------ Supplied information ------
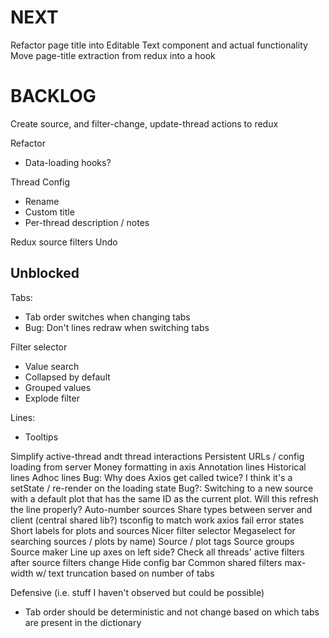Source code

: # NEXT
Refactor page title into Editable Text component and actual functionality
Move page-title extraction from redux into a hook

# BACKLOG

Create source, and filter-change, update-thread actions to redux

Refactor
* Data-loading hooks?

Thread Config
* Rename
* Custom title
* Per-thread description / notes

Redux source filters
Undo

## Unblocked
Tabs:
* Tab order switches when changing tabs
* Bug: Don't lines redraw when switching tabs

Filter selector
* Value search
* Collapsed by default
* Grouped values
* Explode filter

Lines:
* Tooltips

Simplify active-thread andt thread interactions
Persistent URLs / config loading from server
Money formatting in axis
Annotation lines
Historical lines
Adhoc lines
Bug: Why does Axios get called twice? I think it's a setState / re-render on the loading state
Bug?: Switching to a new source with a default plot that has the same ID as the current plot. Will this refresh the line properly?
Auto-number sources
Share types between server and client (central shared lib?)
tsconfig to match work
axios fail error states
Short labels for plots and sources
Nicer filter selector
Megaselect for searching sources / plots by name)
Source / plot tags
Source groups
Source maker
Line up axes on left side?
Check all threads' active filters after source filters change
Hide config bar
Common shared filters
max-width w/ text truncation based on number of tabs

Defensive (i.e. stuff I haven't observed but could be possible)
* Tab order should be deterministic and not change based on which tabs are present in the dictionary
------
------ Supplied information ------
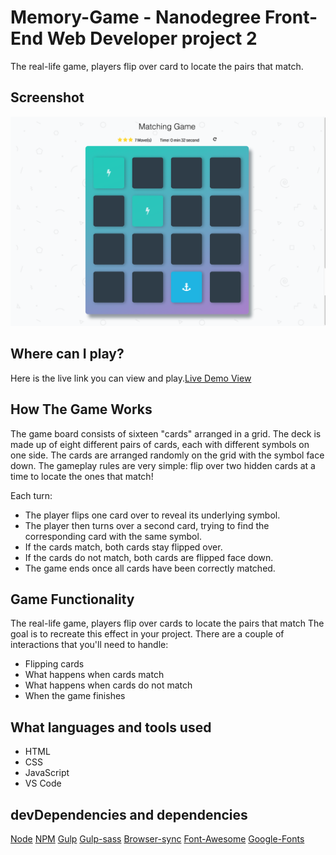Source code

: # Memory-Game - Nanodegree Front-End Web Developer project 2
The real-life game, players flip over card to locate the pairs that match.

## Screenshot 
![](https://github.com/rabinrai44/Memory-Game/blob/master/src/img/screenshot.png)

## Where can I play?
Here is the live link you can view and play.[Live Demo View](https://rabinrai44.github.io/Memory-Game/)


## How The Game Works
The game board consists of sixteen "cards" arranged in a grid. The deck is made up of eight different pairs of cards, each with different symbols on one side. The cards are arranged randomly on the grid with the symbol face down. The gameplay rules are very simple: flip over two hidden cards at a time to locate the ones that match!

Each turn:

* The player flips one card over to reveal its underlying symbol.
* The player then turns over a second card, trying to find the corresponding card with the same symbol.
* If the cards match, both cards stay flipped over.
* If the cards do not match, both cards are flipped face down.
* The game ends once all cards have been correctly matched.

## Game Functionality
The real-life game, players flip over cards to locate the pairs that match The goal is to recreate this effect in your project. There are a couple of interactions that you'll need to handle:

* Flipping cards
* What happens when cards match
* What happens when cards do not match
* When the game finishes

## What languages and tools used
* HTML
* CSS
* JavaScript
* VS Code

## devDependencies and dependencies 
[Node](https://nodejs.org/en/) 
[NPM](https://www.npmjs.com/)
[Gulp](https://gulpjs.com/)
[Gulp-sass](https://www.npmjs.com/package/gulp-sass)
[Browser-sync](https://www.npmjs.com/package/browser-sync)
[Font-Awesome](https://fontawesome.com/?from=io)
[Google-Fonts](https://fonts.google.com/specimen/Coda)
------
**Your goal:** Print, without alteration, only the lines above between the one holding "## Where can I play?" and the one holding "been correctly matched.", inclusive.

**Reply:**
## Where can I play?
Here is the live link you can view and play.[Live Demo View](https://rabinrai44.github.io/Memory-Game/)


## How The Game Works
The game board consists of sixteen "cards" arranged in a grid. The deck is made up of eight different pairs of cards, each with different symbols on one side. The cards are arranged randomly on the grid with the symbol face down. The gameplay rules are very simple: flip over two hidden cards at a time to locate the ones that match!

Each turn:

* The player flips one card over to reveal its underlying symbol.
* The player then turns over a second card, trying to find the corresponding card with the same symbol.
* If the cards match, both cards stay flipped over.
* If the cards do not match, both cards are flipped face down.
* The game ends once all cards have been correctly matched.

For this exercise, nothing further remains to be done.